Thanks in advance for your help as I'm beyond frustrated.

Regards,

John
 
Bama Rambler said:
Welcome to TFP.

How did you verify the salt reading?

Has the cell cable been replaced?

Did Pentair send a person out to replace the parts or just send you the parts?

Thanks for the quick response.

The salt reading was verified by taking the water sample to 2 local pool stores for a salt reading.

I don't think the cell cable was replaced, unless they replaced it when they swapped out the cell.

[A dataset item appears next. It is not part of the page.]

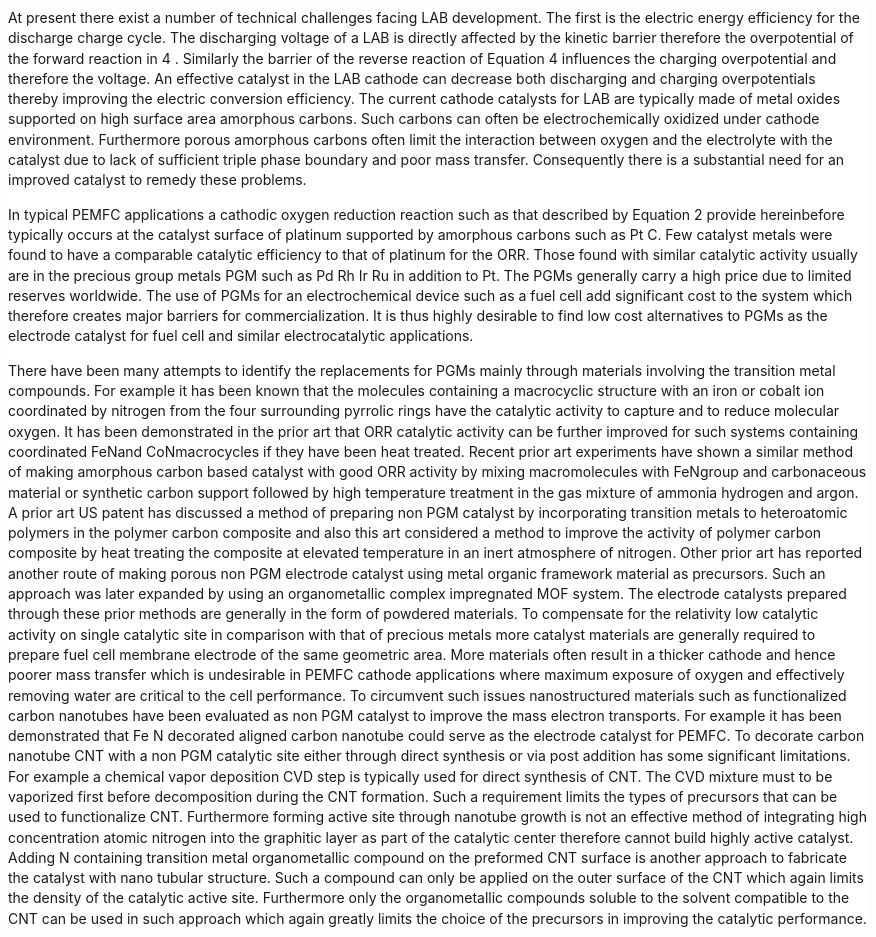 At present there exist a number of technical challenges facing LAB development. The first is the electric energy efficiency for the discharge charge cycle. The discharging voltage of a LAB is directly affected by the kinetic barrier therefore the overpotential of the forward reaction in 4 . Similarly the barrier of the reverse reaction of Equation 4 influences the charging overpotential and therefore the voltage. An effective catalyst in the LAB cathode can decrease both discharging and charging overpotentials thereby improving the electric conversion efficiency. The current cathode catalysts for LAB are typically made of metal oxides supported on high surface area amorphous carbons. Such carbons can often be electrochemically oxidized under cathode environment. Furthermore porous amorphous carbons often limit the interaction between oxygen and the electrolyte with the catalyst due to lack of sufficient triple phase boundary and poor mass transfer. Consequently there is a substantial need for an improved catalyst to remedy these problems.

In typical PEMFC applications a cathodic oxygen reduction reaction such as that described by Equation 2 provide hereinbefore typically occurs at the catalyst surface of platinum supported by amorphous carbons such as Pt C. Few catalyst metals were found to have a comparable catalytic efficiency to that of platinum for the ORR. Those found with similar catalytic activity usually are in the precious group metals PGM such as Pd Rh Ir Ru in addition to Pt. The PGMs generally carry a high price due to limited reserves worldwide. The use of PGMs for an electrochemical device such as a fuel cell add significant cost to the system which therefore creates major barriers for commercialization. It is thus highly desirable to find low cost alternatives to PGMs as the electrode catalyst for fuel cell and similar electrocatalytic applications.

There have been many attempts to identify the replacements for PGMs mainly through materials involving the transition metal compounds. For example it has been known that the molecules containing a macrocyclic structure with an iron or cobalt ion coordinated by nitrogen from the four surrounding pyrrolic rings have the catalytic activity to capture and to reduce molecular oxygen. It has been demonstrated in the prior art that ORR catalytic activity can be further improved for such systems containing coordinated FeNand CoNmacrocycles if they have been heat treated. Recent prior art experiments have shown a similar method of making amorphous carbon based catalyst with good ORR activity by mixing macromolecules with FeNgroup and carbonaceous material or synthetic carbon support followed by high temperature treatment in the gas mixture of ammonia hydrogen and argon. A prior art US patent has discussed a method of preparing non PGM catalyst by incorporating transition metals to heteroatomic polymers in the polymer carbon composite and also this art considered a method to improve the activity of polymer carbon composite by heat treating the composite at elevated temperature in an inert atmosphere of nitrogen. Other prior art has reported another route of making porous non PGM electrode catalyst using metal organic framework material as precursors. Such an approach was later expanded by using an organometallic complex impregnated MOF system. The electrode catalysts prepared through these prior methods are generally in the form of powdered materials. To compensate for the relativity low catalytic activity on single catalytic site in comparison with that of precious metals more catalyst materials are generally required to prepare fuel cell membrane electrode of the same geometric area. More materials often result in a thicker cathode and hence poorer mass transfer which is undesirable in PEMFC cathode applications where maximum exposure of oxygen and effectively removing water are critical to the cell performance. To circumvent such issues nanostructured materials such as functionalized carbon nanotubes have been evaluated as non PGM catalyst to improve the mass electron transports. For example it has been demonstrated that Fe N decorated aligned carbon nanotube could serve as the electrode catalyst for PEMFC. To decorate carbon nanotube CNT with a non PGM catalytic site either through direct synthesis or via post addition has some significant limitations. For example a chemical vapor deposition CVD step is typically used for direct synthesis of CNT. The CVD mixture must to be vaporized first before decomposition during the CNT formation. Such a requirement limits the types of precursors that can be used to functionalize CNT. Furthermore forming active site through nanotube growth is not an effective method of integrating high concentration atomic nitrogen into the graphitic layer as part of the catalytic center therefore cannot build highly active catalyst. Adding N containing transition metal organometallic compound on the preformed CNT surface is another approach to fabricate the catalyst with nano tubular structure. Such a compound can only be applied on the outer surface of the CNT which again limits the density of the catalytic active site. Furthermore only the organometallic compounds soluble to the solvent compatible to the CNT can be used in such approach which again greatly limits the choice of the precursors in improving the catalytic performance.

Yes, Pentair had their local warranty repair company replace the parts.
 
Just curious. Your not in Alaska or somewhere where you water temp is very low... or maybe very high.

Water temp will effect the production of chlorine. They are calibrated for 70% water - as that is what Pentair told me.

The only other thing I can think of is the plumbing of the cell. Is there at least 12 inches after any elbows or turns - or is there a bypass valve in the line.

Are the lights on Green on the cell? or is it giving you a Red fault.
 
blakeusa said:
Just curious. Your not in Alaska or somewhere where you water temp is very low... or maybe very high.

Water temp will effect the production of chlorine. They are calibrated for 70% water - as that is what Pentair told me.

The only other thing I can think of is the plumbing of the cell. Is there at least 12 inches after any elbows or turns - or is there a bypass valve in the line.

Are the lights on Green on the cell? or is it giving you a Red fault.

Hi Blake, Thanks for trying to help.

I live on Long Island and I keep my pool at about 87 in the Summer; which is the temp of the pool right now. In the beginning of the season when the pool is in the high 70's, i still have the same issue so I don't the water temp is the issue.

I took pics of the plumbing, see them below. I noticed that there's a 90 degree elbow leading to the cell that only has a couple inches clearance before it reaches the cell. Also, that lead is coming out of the heater. I'm not sure what a bypass valve is, but maybe you can tell from the pics.

photo1.jpeg


photo3.jpeg


All of the lights on the cell are green, except for the red low salt light. See below.

photo2.jpeg


Looking forward to your feedback!

John
 
Hi, I am not sure if you have this figured out... so pardon me if you already have it figured out as this is an older thread.

According to the manual it says on PDF page 10 that "For best flow sensing, provide at least 12"-18" of straight pipe in front of the cell inlet."

http://www.pentairpool.com/pdfs/Intelli ... 20589J.pdf

This of course is for flow and it seems that your system recognizes flow.

On PDF page 11 it says that "The ICEG should be no closer than three (3) feet away from the heater outlet."

Could the combination of a turbulent water after the neck in conjunction with a slightly too close location to the heater be a problem? Maybe you could just take that straight piece that it is mounted on and swap the long piece with the short piece and move it downstream (away from corner and heater) and see if that helps.